Eu fui criar um instituto no meio da periferia de Natal [o Instituto Santos Dumont] e por dez anos tive um programa de educação científica para crianças da escola pública, 1.500 crianças por ano. Teve criança que eu levei para o laboratório para registrar neurônio aos 14 anos porque o talento era tão brutal? E essa molecada foi autora de paper internacional porque o moleque entrou no laboratório e não saiu mais. Esses caras foram fazer doutorado, podiam ter pulado a universidade, ir direto para o doutorado. Isso na periferia de Natal, interior bravo da Bahia. Nós reproduzimos o nosso modelo do sistema educacional em Natal, em Macaíba, que é na periferia de Natal, e em Serrinha, que é na periferia de Feira de Santana. E agora tem uma escola nossa em Caxias, no Maranhão. Mas, em 2017, nosso querido ministro da educação, o Mendonça Filho, dez dias antes do Natal, nos comunicou que o MEC não tinha mais prioridade em fazer sistemas de educação científica para crianças da escola pública e cortou nosso projeto no meio, depois de 10 anos de prêmios internacionais. É a história do Brasil, né?

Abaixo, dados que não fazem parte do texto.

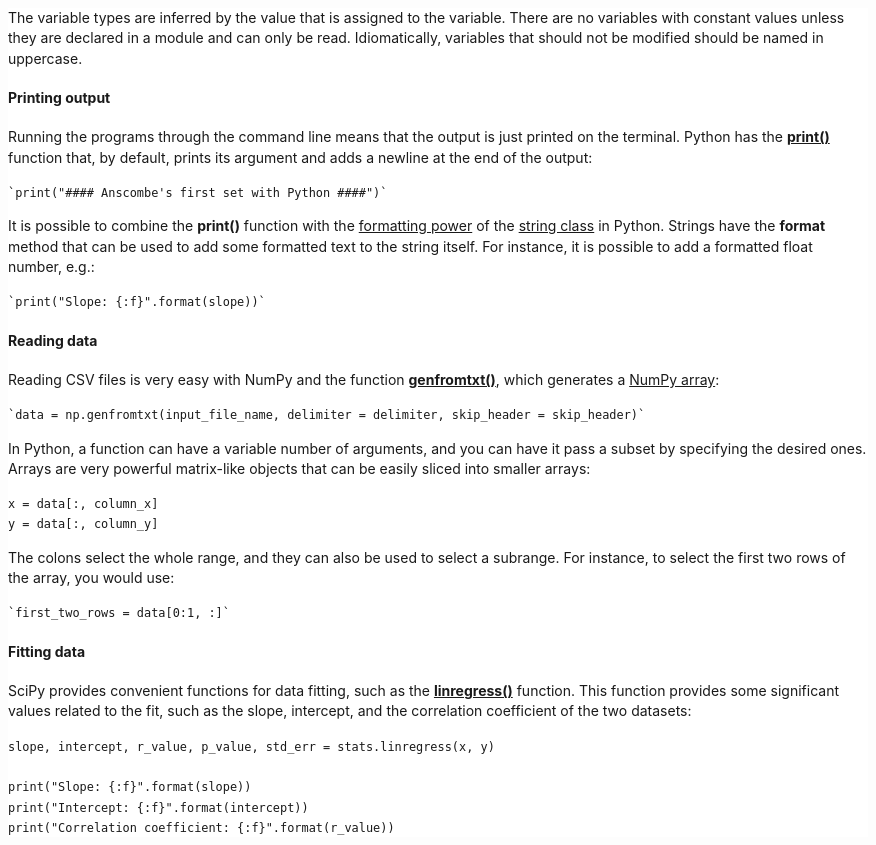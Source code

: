 The variable types are inferred by the value that is assigned to the variable. There are no variables with constant values unless they are declared in a module and can only be read. Idiomatically, variables that should not be modified should be named in uppercase.

#### Printing output

Running the programs through the command line means that the output is just printed on the terminal. Python has the [**print()**][21] function that, by default, prints its argument and adds a newline at the end of the output:


```
`print("#### Anscombe's first set with Python ####")`
```

It is possible to combine the **print()** function with the [formatting power][22] of the [string class][23] in Python. Strings have the **format** method that can be used to add some formatted text to the string itself. For instance, it is possible to add a formatted float number, e.g.:


```
`print("Slope: {:f}".format(slope))`
```

#### Reading data

Reading CSV files is very easy with NumPy and the function [**genfromtxt()**][24], which generates a [NumPy array][25]:


```
`data = np.genfromtxt(input_file_name, delimiter = delimiter, skip_header = skip_header)`
```

In Python, a function can have a variable number of arguments, and you can have it pass a subset by specifying the desired ones. Arrays are very powerful matrix-like objects that can be easily sliced into smaller arrays:


```
x = data[:, column_x]
y = data[:, column_y]
```

The colons select the whole range, and they can also be used to select a subrange. For instance, to select the first two rows of the array, you would use:


```
`first_two_rows = data[0:1, :]`
```

#### Fitting data

SciPy provides convenient functions for data fitting, such as the [**linregress()**][26] function. This function provides some significant values related to the fit, such as the slope, intercept, and the correlation coefficient of the two datasets:


```
slope, intercept, r_value, p_value, std_err = stats.linregress(x, y)

print("Slope: {:f}".format(slope))
print("Intercept: {:f}".format(intercept))
print("Correlation coefficient: {:f}".format(r_value))
```


[#]: collector: (lujun9972)
[#]: translator: (heguangzhi)
[#]: reviewer: ( )
[#]: publisher: ( )
[#]: url: ( )
[#]: subject: (Using Python and GNU Octave to plot data)
[#]: via: (https://opensource.com/article/20/2/python-gnu-octave-data-science)
[#]: author: (Cristiano L. Fontana https://opensource.com/users/cristianofontana)
[a]: https://opensource.com/users/cristianofontana
[b]: https://github.com/lujun9972
[1]: https://opensource.com/sites/default/files/styles/image-full-size/public/lead-images/analytics-graphs-charts.png?itok=sersoqbV (Analytics: Charts and Graphs)
[2]: https://en.wikipedia.org/wiki/Command-line_interface
[3]: https://en.wikipedia.org/wiki/Graphical_user_interface
[4]: https://gitlab.com/cristiano.fontana/polyglot_fit
[5]: https://en.wikipedia.org/wiki/Comma-separated_values
[6]: https://en.wikipedia.org/wiki/Anscombe%27s_quartet
[7]: https://www.python.org/
[8]: https://www.tiobe.com/tiobe-index/
[9]: https://redmonk.com/sogrady/2019/07/18/language-rankings-6-19/
[10]: http://pypl.github.io/PYPL.html
[11]: https://octoverse.github.com/
[12]: https://en.wikipedia.org/wiki/Interpreted_language
[13]: https://docs.python.org/3/library/
[14]: https://numpy.org/
[15]: https://www.scipy.org/
[16]: https://matplotlib.org/
[17]: https://getfedora.org/
[18]: https://en.wikipedia.org/wiki/Comment_(computer_programming)
[19]: https://gitlab.com/cristiano.fontana/polyglot_fit/-/blob/master/fitting_python.py
[20]: https://en.wikipedia.org/wiki/Shebang_(Unix)
[21]: https://docs.python.org/3/library/functions.html#print
[22]: https://docs.python.org/3/library/string.html#string-formatting
[23]: https://docs.python.org/3/library/string.html
[24]: https://docs.scipy.org/doc/numpy/reference/generated/numpy.genfromtxt.html
[25]: https://docs.scipy.org/doc/numpy/reference/generated/numpy.array.html
[26]: https://docs.scipy.org/doc/scipy/reference/generated/scipy.stats.linregress.html
[27]: https://docs.scipy.org/doc/numpy/reference/generated/numpy.linspace.html
[28]: https://matplotlib.org/api/_as_gen/matplotlib.figure.Figure.html#matplotlib.figure.Figure
[29]: https://matplotlib.org/api/axes_api.html#matplotlib.axes.Axes
[30]: https://en.wikipedia.org/wiki/Portable_Network_Graphics
[31]: https://matplotlib.org/tutorials/introductory/pyplot.html#sphx-glr-tutorials-introductory-pyplot-py
[32]: https://matplotlib.org/gallery/index.html
[33]: https://opensource.com/sites/default/files/uploads/fit_python.png (Plot and fit of the dataset obtained with Python)
[34]: https://www.gnu.org/software/octave/
[35]: https://wiki.octave.org/FAQ#Differences_between_Octave_and_Matlab
[36]: https://en.wikipedia.org/wiki/MATLAB
[37]: https://gitlab.com/cristiano.fontana/polyglot_fit/-/blob/master/fitting_octave.m
[38]: https://octave.org/doc/v5.1.0/Using-Packages.html#Using-Packages
[39]: https://octave.org/doc/v5.1.0/Formatted-Output.html#XREFprintf
[40]: https://octave.org/doc/v5.1.0/Simple-File-I_002fO.html#XREFdlmread
[41]: https://octave.org/doc/v5.1.0/Matrices.html
[42]: https://octave.org/doc/v5.1.0/Polynomial-Interpolation.html
[43]: https://octave.org/doc/v5.1.0/Correlation-and-Regression-Analysis.html#XREFcorr
[44]: https://octave.sourceforge.io/octave/function/linspace.html
[45]: https://octave.org/doc/v5.1.0/Multiple-Plot-Windows.html
[46]: https://octave.org/doc/v5.1.0/Graphics-Objects.html#XREFaxes
[47]: https://octave.org/doc/v5.1.0/Graphics-Objects.html#XREFset
[48]: https://octave.org/doc/v5.1.0/Two_002dDimensional-Plots.html#XREFplot
[49]: https://octave.org/doc/v5.1.0/Manipulation-of-Plot-Windows.html#XREFhold
[50]: https://octave.org/doc/v5.1.0/Plot-Annotations.html#XREFlegend
[51]: https://octave.org/doc/v5.1.0/Formatted-Output.html#XREFsprintf
[52]: https://octave.org/doc/v5.1.0/Two_002dDimensional-Plots.html#Two_002dDimensional-Plots
[53]: https://octave.org/doc/v5.1.0/Graphics-Objects.html#XREFgroot
[54]: https://opensource.com/sites/default/files/uploads/fit_octave.png (Plot and fit of the dataset obtained with Octave)
[55]: http://www.rosettacode.org/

Eu sempre digo isso: o Brasil está cheio de Santos Dumont, ele só não tem aeroporto para os caras decolarem. Eu vejo tudo isso com muito receio. Em 2018, eu fiz um discurso num evento aqui no Teatro da Universidade Católica (TUCA) falando, olha, dependendo do que acontecer, a ciência brasileira vai acabar. E a perspectiva não vai muito longe do que eu falei naquele dia. Apesar do esforço heroico dos cientistas brasileiros e de todas as áreas das universidades federais que produzem 95% da nossa ciência. Tem outros problemas que também precisam ser resolvidos. Um deles é a falta de comunicação com a sociedade brasileira. O cientista não é treinado para explicar o que ele faz. Quem paga a conta é a sociedade. Se você não explicar o que você faz, como é que você espera apoio?